Initially, no proof of noble birth was required to become a Knight Hospitaller. The very presence of expensive weapons, protective armor, and a war horse already indicated nobility. Often, knights who were not part of the brotherhood were involved temporarily to carry out military tasks. However, by 1206, members of the Order were already divided into classes, to the first of which only knights belonged. The management team could only be elected from among them. The second class included the order priests, the so-called "serving brethren" (sergeants), hospital staff, and the third class serving personnel. The last class did not take vows of monasticism. Knights and sergeants took part in the battle.
In addition to the brothers, a number of privileges and protection of the Order were also received by the so-called "brothers" (confratres) and "donors" (donati), i.e. those who helped the Order either by direct participation in hostilities or financially.
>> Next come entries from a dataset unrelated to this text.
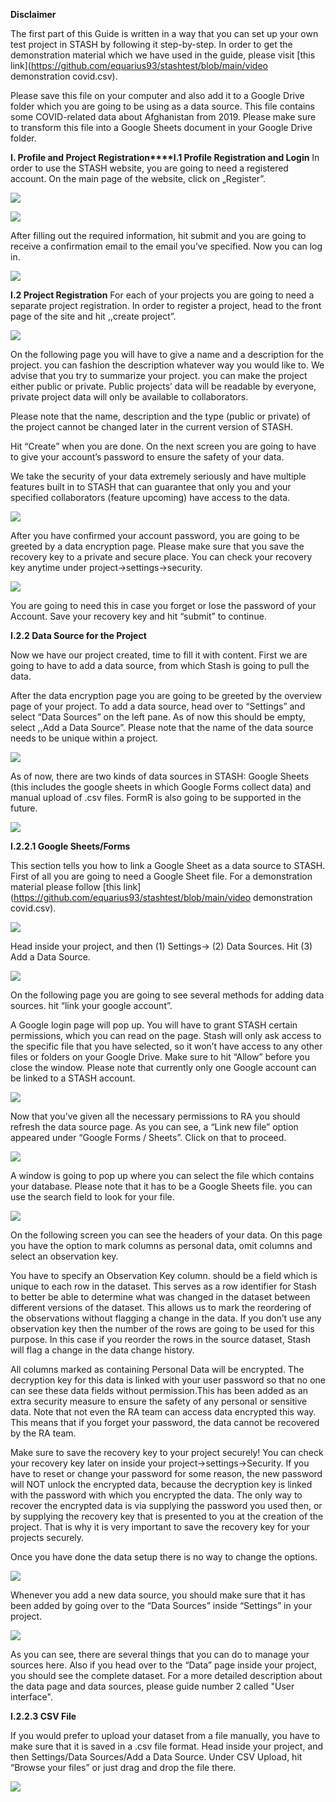 **Disclaimer**

The first part of this Guide is written in a way that you can set up your own test project in STASH by following it step-by-step. In order to get the demonstration material which we have used in the guide, please visit [this link](https://github.com/equarius93/stashtest/blob/main/video demonstration covid.csv).

Please save this file on your computer and also add it to a Google Drive folder which you are going to be using as a data source. This file contains some COVID-related data about Afghanistan from 2019. Please make sure to transform this file into a Google Sheets document in your Google Drive folder.

**I. Profile and Project Registration****I.1 Profile Registration and Login**	In order to use the STASH website, you are going to need a registered account. On the main page of the website, click on „Register”.

![](https://github.com/equarius93/stashtest/blob/main/guide_pictures/reg1.png)

![](https://github.com/equarius93/stashtest/blob/main/guide_pictures/reg3.png)

After filling out the required information, hit submit and you are going to receive a confirmation email to the email you’ve specified. Now you can log in.

![](https://github.com/equarius93/stashtest/blob/main/guide_pictures/Login.png)

**I.2 Project Registration**	For each of your projects you are going to need a separate project registration. In order to register a project, head to the front page of the site and hit ,,create project”.

![](https://github.com/equarius93/stashtest/blob/main/guide_pictures/proj1.png)

On the following page you will have to give a name and a description for the project. you can fashion the description whatever way you would like to. We advise that you try to summarize your project. you can make the project either public or private. Public projects’ data will be readable by everyone, private project data will only be available to collaborators.

Please note that the name, description and the type (public or private) of the project cannot be changed later in the current version of STASH.

Hit “Create” when you are done. On the next screen you are going to have to give your account’s password to ensure the safety of your data.

We take the security of your data extremely seriously and have multiple features built in to STASH that can guarantee that only you and your specified collaborators (feature upcoming) have access to the data.

![](https://github.com/equarius93/stashtest/blob/main/guide_pictures/proj2.png)

After you have confirmed your account password, you are going to be greeted by a data encryption page. Please make sure that you save the recovery key to a private and secure place. You can check your recovery key anytime under project→settings→security.

![](https://github.com/equarius93/stashtest/blob/main/guide_pictures/security.png)

You are going to need this in case you forget or lose the password of your Account. Save your recovery key and hit “submit” to continue.

**I.2.2 Data Source for the Project**

Now we have our project created, time to fill it with content. First we are going to have to add a data source, from which Stash is going to pull the data.

After the data encryption page you are going to be greeted by the overview page of your project. To add a data source, head over to “Settings” and select “Data Sources” on the left pane. As of now this should be empty, select ,,Add a Data Source”. Please note that the name of the data source needs to be unique within a project.

![](https://github.com/equarius93/stashtest/blob/main/guide_pictures/datasetup1.png)

As of now, there are two kinds of data sources in STASH: Google Sheets (this includes the google sheets in which Google Forms collect data) and manual upload of .csv files. FormR is also going to be supported in the future.

![](https://github.com/equarius93/stashtest/blob/main/guide_pictures/datasetup2.png)

**I.2.2.1 Google Sheets/Forms**

This section tells you how to link a Google Sheet as a data source to STASH. First of all you are going to need a Google Sheet file. For a demonstration material please follow [this link](https://github.com/equarius93/stashtest/blob/main/video demonstration covid.csv).

![](https://github.com/equarius93/stashtest/blob/main/guide_pictures/datasetup1.png)

Head inside your project, and then (1) Settings→ (2) Data Sources. Hit (3) Add a Data Source.

![](https://github.com/equarius93/stashtest/blob/main/guide_pictures/datasetup2.png)

On the following page you are going to see several methods for adding data sources. hit “link your google account”.

A Google login page will pop up. You will have to grant STASH certain permissions, which you can read on the page. Stash will only ask access to the specific file that you have selected, so it won’t have access to any other files or folders on your Google Drive. Make sure to hit “Allow” before you close the window. Please note that currently only one Google account can be linked to a STASH account.

![](https://github.com/equarius93/stashtest/blob/main/guide_pictures/datasetup3.png)

Now that you’ve given all the necessary permissions to RA you should refresh the data source page. As you can see, a “Link new file” option appeared under “Google Forms / Sheets”. Click on that to proceed.

![](https://github.com/equarius93/stashtest/blob/main/guide_pictures/datasetup4.png)

A window is going to pop up where you can select the file which contains your database. Please note that it has to be a Google Sheets file. you can use the search field to look for your file.

![](https://github.com/equarius93/stashtest/blob/main/guide_pictures/datasetup5.png)

On the following screen you can see the headers of your data. On this page you have the option to mark columns as personal data, omit columns and select an observation key.

You have to specify an Observation Key column. should be a field which is unique to each row in the dataset. This serves as a row identifier for Stash to better be able to determine what was changed in the dataset between different versions of the dataset. This allows us to mark the reordering of the observations without flagging a change in the data. If you don’t use any observation key then the number of the rows are going to be used for this purpose. In this case if you reorder the rows in the source dataset, Stash will flag a change in the data change history.

All columns marked as containing Personal Data will be encrypted. The decryption key for this data is linked with your user password so that no one can see these data fields without permission.This has been added as an extra security measure to ensure the safety of any personal or sensitive data. Note that not even the RA team can access data encrypted this way. This means that if you forget your password, the data cannot be recovered by the RA team.

Make sure to save the recovery key to your project securely! You can check your recovery key later on inside your project→settings→Security. If you have to reset or change your password for some reason, the new password will NOT unlock the encrypted data, because the decryption key is linked with the password with which you encrypted the data. The only way to recover the encrypted data is via supplying the password you used then, or by supplying the recovery key that is presented to you at the creation of the project. That is why it is very important to save the recovery key for your projects securely.

Once you have done the data setup there is no way to change the options.

![](https://github.com/equarius93/stashtest/blob/main/guide_pictures/datasource3.png)

Whenever you add a new data source, you should make sure that it has been added by going over to the “Data Sources” inside “Settings” in your project.

![](https://github.com/equarius93/stashtest/blob/main/guide_pictures/datasetup6.png)

As you can see, there are several things that you can do to manage your sources here. Also if you head over to the “Data” page inside your project, you should see the complete dataset. For a more detailed description about the data page and data sources, please guide number 2 called "User interface".

**I.2.2.3 CSV File**

If you would prefer to upload your dataset from a file manually, you have to make sure that it is saved in a .csv file format. Head inside your project, and then Settings/Data Sources/Add a Data Source. Under CSV Upload, hit “Browse your files” or just drag and drop the file there.

![](https://github.com/equarius93/stashtest/blob/main/guide_pictures/CSV1.png)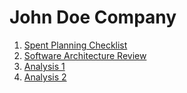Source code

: # John Doe Company

1. [Spent Planning Checklist](spent-planning-checklist-163952.md)
2. [Software Architecture Review](software-architecture-review-65735.md)
3. [Analysis 1](analysis-1-131318.md)
4. [Analysis 2](analysis-2-2523138.md)

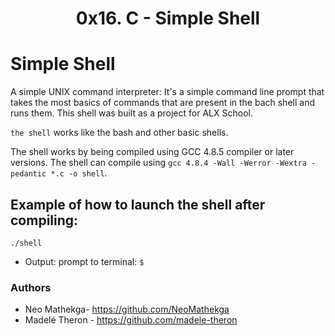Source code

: <h1><p align="center">0x16. C - Simple Shell</h1></p></font>

# Simple Shell
A simple UNIX command interpreter: It's a simple command line prompt that takes the most basics of commands that are present in the bach shell and runs them. 
This shell was built as a project for ALX School.

`the shell` works like the bash and other basic shells.

The shell works by being compiled using GCC 4.8.5 compiler or later versions. The shell can compile using `gcc 4.8.4 -Wall -Werror -Wextra -pedantic *.c -o shell`.

## Example of how to launch the shell after compiling:
`./shell`

* Output: prompt to terminal: `$ `


### Authors
* Neo Mathekga- https://github.com/NeoMathekga
* Madelé Theron - https://github.com/madele-theron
This system did not exist in other Orders.

The Order quickly became a powerful military-monastic organization. Its military power already in 1136 prompted the king of Jerusalem to hand over the fortress of Bethgibelin to the Hospitallers, an important strategic point on the southern border, covering the port of Ashkalon. The Hospitallers at their own expense strengthened and expanded the fortress.

How to explain the emergence and very rapid development of the military-monastic Orders at the beginning of the XII century, and the Order of the Hospitallers. in particular?

The fact. that the monarchs and large feudal lords of that time were good warriors, often good military leaders, but no administrators at all. We can say that they were all just robbers in royal robes. They knew how to conquer territories and fortresses, plunder them too. But the XII century was the century of the formation of statehood. Social development required stable borders, laws, and stability of the country. And only the military-monastic Orders with their carefully developed statutes and members who learned to fulfill them, bound by a single goal, not having their own selfish interests, sealed by discipline and having in their hands a constant trained and united army could and were in fact hotbeds, embryos of emergence states.

This is what attracted to the Orders and kings, who saw their support in these organizations, and wealthy people looking for lasting protection from the arbitrariness of large feudal lords, and the Catholic Church, seeing in the Orders a means of strengthening the power of the passive throne.

The Hospitallers, being good administrators, recruited outstanding builders to work. doctors, architects, gunsmiths of that time, created a network of fortified points along the borders of the kingdom, organized a kind of border service, preventing Muslim troops from entering the country.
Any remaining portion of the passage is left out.